Ahh not really, My father kinda is. Everytime someone goes on vacation and sees a race they pick up a flag. They all tend to end up on the wall of the garage.

I'm more a WRC fan my self...


----------



## Sulley (Dec 8, 2008)

Hey, 

Got a small update. Last couple of months have been really crazy and I couldn't find the time to get in the garage as much as I wanted to. 
But the last couple of weeks I've have been slow and managed to get a few things done that I've been putting off. Anyway on to the pictures!



First up, some build pics of the A-Pillars. 










On the bottom here, the pillar actually sits down in dash and I didn't realize it until I had everything glassed up. So I cut it with a hack saw and I'm going to pour a resin/bond mix to fill in the hole and add some strength... More sanding ahead.






















































At this point I still do not have the hole on the bottom filled as you can tell by the really weird wavy line haha









So as for the pillars; this is my first time ever doing a set. Overall I'm pretty happy with the outcome. I didn't expect much with my lack of skills but a good can of easy sanding body filler makes it up lol. 
I got one pretty close to done, Still Got to finish up filling in holes and fix some high spots that stand out.
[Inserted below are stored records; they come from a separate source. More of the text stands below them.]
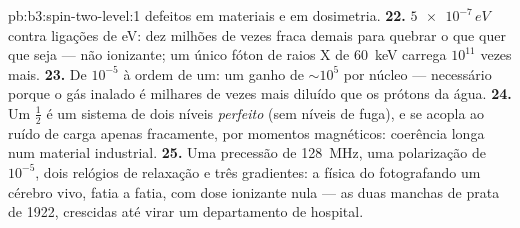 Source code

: \begin{solution}{pb:b3:spin-two-level:1}
defeitos em materiais e em dosimetria.
\textbf{22.} $\num{5e-7}\,\unit{eV}$ contra ligações de eV: dez milhões
de vezes fraca demais para quebrar o que quer que seja --- não
ionizante; um único fóton de raios X de \qty{60}{keV} carrega
$10^{11}$ vezes mais.
\textbf{23.} De $10^{-5}$ à ordem de um: um ganho de $\sim10^5$ por
núcleo --- necessário porque o gás inalado é milhares de vezes mais
diluído que os prótons da água.
\textbf{24.} Um  $\tfrac12$ é um sistema de dois níveis
\emph{perfeito} (sem níveis de fuga), e se acopla ao ruído de carga
apenas fracamente, por momentos magnéticos: coerência longa num
material industrial.
\textbf{25.} Uma precessão de \qty{128}{MHz}, uma polarização de
$10^{-5}$, dois relógios de relaxação e três gradientes: a física do
 fotografando um cérebro vivo, fatia a fatia, com dose ionizante
nula --- as duas manchas de prata de 1922, crescidas até virar um
departamento de hospital.
\end{solution}
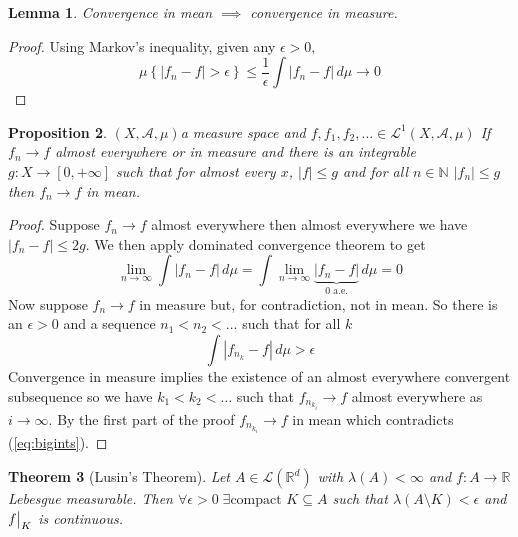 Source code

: \documentclass[11pt]{article}
\newcommand{\abs}[1]{|#1|}
\newcommand{\msrspc}{\ensuremath{(X,\mathcal{A},\mu)}}
\newcommand{\dm}{\ensuremath{\,d\mu}}
\newcommand\restr[2]{{%
  \left.\kern-\nulldelimiterspace %
  #1 %
  \vphantom{\big|} %
  \right|_{#2} %
  }}
\newcommand{\R}{\mathbb{R}}
\newcommand{\N}{\mathbb{N}}
\newtheorem{theorem}{Theorem}[section]
\newtheorem{prop}[theorem]{Proposition}
\newtheorem{lemma}[theorem]{Lemma}
\begin{document}
\begin{lemma}
Convergence in mean $\implies$ convergence in measure.
\end{lemma}
\begin{proof}
Using Markov's inequality, given any $\epsilon >0$,
\[
	\mu\left\{\abs{f_n-f} > \epsilon\right\}\leq \frac{1}{\epsilon}\int\abs{f_n-f}\dm\to 0
\]
\end{proof}
\begin{prop}
\msrspc a measure space and $f, f_1, f_2, \dots\in \mathcal{L}^1(X, \mathcal{A}, \mu)$ If $f_n\to f$ almost everywhere or in measure and there is an integrable $g:X \to [0, + \infty]$ such that for almost every $x$, $\abs{f}\leq g$ and for all $n\in\N$ $\abs{f_n}\leq g$ then $f_n \to f$ in mean.
\end{prop}
\begin{proof}
Suppose $f_n\to f$ almost everywhere then almost everywhere we have $\abs{f_n -f}\leq 2g$.
We then apply dominated convergence theorem to get
\[
	\lim_{n\to\infty}\int\abs{f_n-f}\dm=\int\lim_{n\to\infty}\underbrace{\abs{f_n-f}}_{\text{0 a.e.}}\dm = 0
\]
Now suppose $f_n\to f$ in measure but, for contradiction, not in mean.
So there is an $\epsilon > 0$ and a sequence $n_1 < n_2 < \dots $ such that for all $k$
\begin{equation}
	\int\abs{f_{n_k}-f}\dm > \epsilon
	\label{eq:bigints}
\end{equation}
Convergence in measure implies the existence of an almost everywhere convergent subsequence so we have $k_1 < k_2 < \dots$ such that $f_{n_{k_i}}\to f$ almost everywhere as $i\to\infty$.
By the first part of the proof $f_{n_{k_i}}\to f$ in mean which contradicts (\ref{eq:bigints}).
\end{proof}
\begin{theorem}[Lusin's Theorem]
Let $A\in\mathcal{L}(\R^d)$ with $\lambda(A)< \infty$ and $f:A\to \R$ Lebesgue measurable.
Then $\forall\epsilon>0\;\exists\text{compact }K\subseteq A$ such that $\lambda(A\setminus K)< \epsilon$ and $\restr{f}{K}$ is continuous.
\end{theorem}
\end{document}
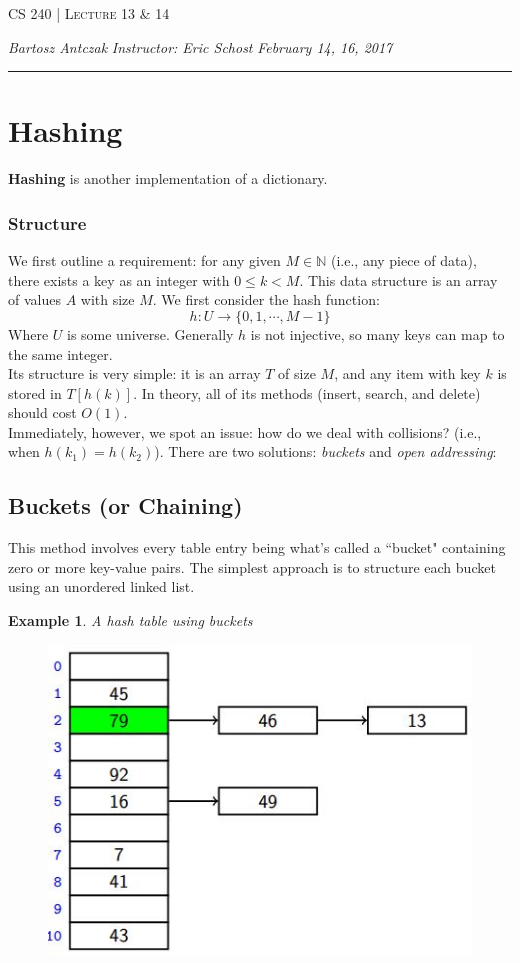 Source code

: \documentclass{report}
\newcommand{\curDate}{February 14, 16, 2017}
\newcommand{\course}{CS 240}
\newtheorem{ex}{Example}[section]
\begin{document}
\begin{center}
\begin{Large}
\textsc{\course{} | Lecture 13 \& 14}
\end{Large}
\end{center} 
\noindent \textit{Bartosz Antczak} \hfill
\textit{Instructor: Eric Schost} \hfill
\textit{\curDate{}}
\rule{\textwidth}{0.4pt}

\section{Hashing}
\textbf{Hashing} is another implementation of a dictionary.
\subsubsection{Structure}
We first outline a requirement: for any given $M \in \mathbb{N}$ (i.e., any piece of data), there exists a key as an integer with $0 \leq k < M$. This data structure is an array of values $A$ with size $M$. We first consider the hash function:
$$h: U \rightarrow \{0, 1, \cdots, M-1\}$$
Where $U$ is some universe. Generally $h$ is not injective, so many keys can map to the same integer.\\
Its structure is very simple: it is an array $T$ of size $M$, and any item with key $k$ is stored in $T[h(k)]$. In theory, all of its methods (insert, search, and delete) should cost $O(1)$.\\
Immediately, however, we spot an issue: how do we deal with collisions? (i.e., when $h(k_1) = h(k_2)$). There are two solutions: \textit{buckets} and \textit{open addressing}:
\subsection{Buckets (or Chaining)}
This method involves every table entry being what's called a ``bucket" containing zero or more key-value pairs. The simplest approach is to structure each bucket using an unordered linked list.
\begin{ex}
A hash table using buckets
\end{ex}
\begin{center}
\begin{figure}[ht]
\includegraphics[scale=0.5]{table1.jpg}
\end{figure}
\end{center}
\end{document}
I'll repeat with the other side then I was thinking wrapping them in grey grill cloth with a black speaker grill... Thoughts?


----------



## Sulley (Dec 8, 2008)

While waiting for body filler to dry and few minutes here and there I managed to throw together a 0.81ft^3 box for my ID10. I can't wait to hear what sound like, Its currently in a 0.65ft^3 box. 



















I'm in the process of filling in the screw holes with body filler and sanding. Then its going to get coated in some spray on truck bed liner. 


And the last little project is a enclosure for the miniDSP... This idea is pretty much taken from TMM over on the miniDSP support forum so Props/respect to that guy. He also done a much nicer and cleaner job then I did haha. 























































This will be going in the car this week but its probably going to be short lived because as of right now I have every intention of getting that new DEH-80PRS when it come out!


----------



## scooter99 (Dec 21, 2008)

stockley.rod said:


> Here's the miniDSP installed with a rearranged amp rack. Still Remains in the spare tire well for now.


What's the piece next to the DSP, on the left in the picture? Has power running to it and then to the dsp.


----------



## Sulley (Dec 8, 2008)

scooter99 said:


> What's the piece next to the DSP, on the left in the picture? Has power running to it and then to the dsp.


The first unit is a miniDC, 12v power isolator for the miniDSP with 3sec turn on and off delay. Next this with the orange wires is just fuse holder. 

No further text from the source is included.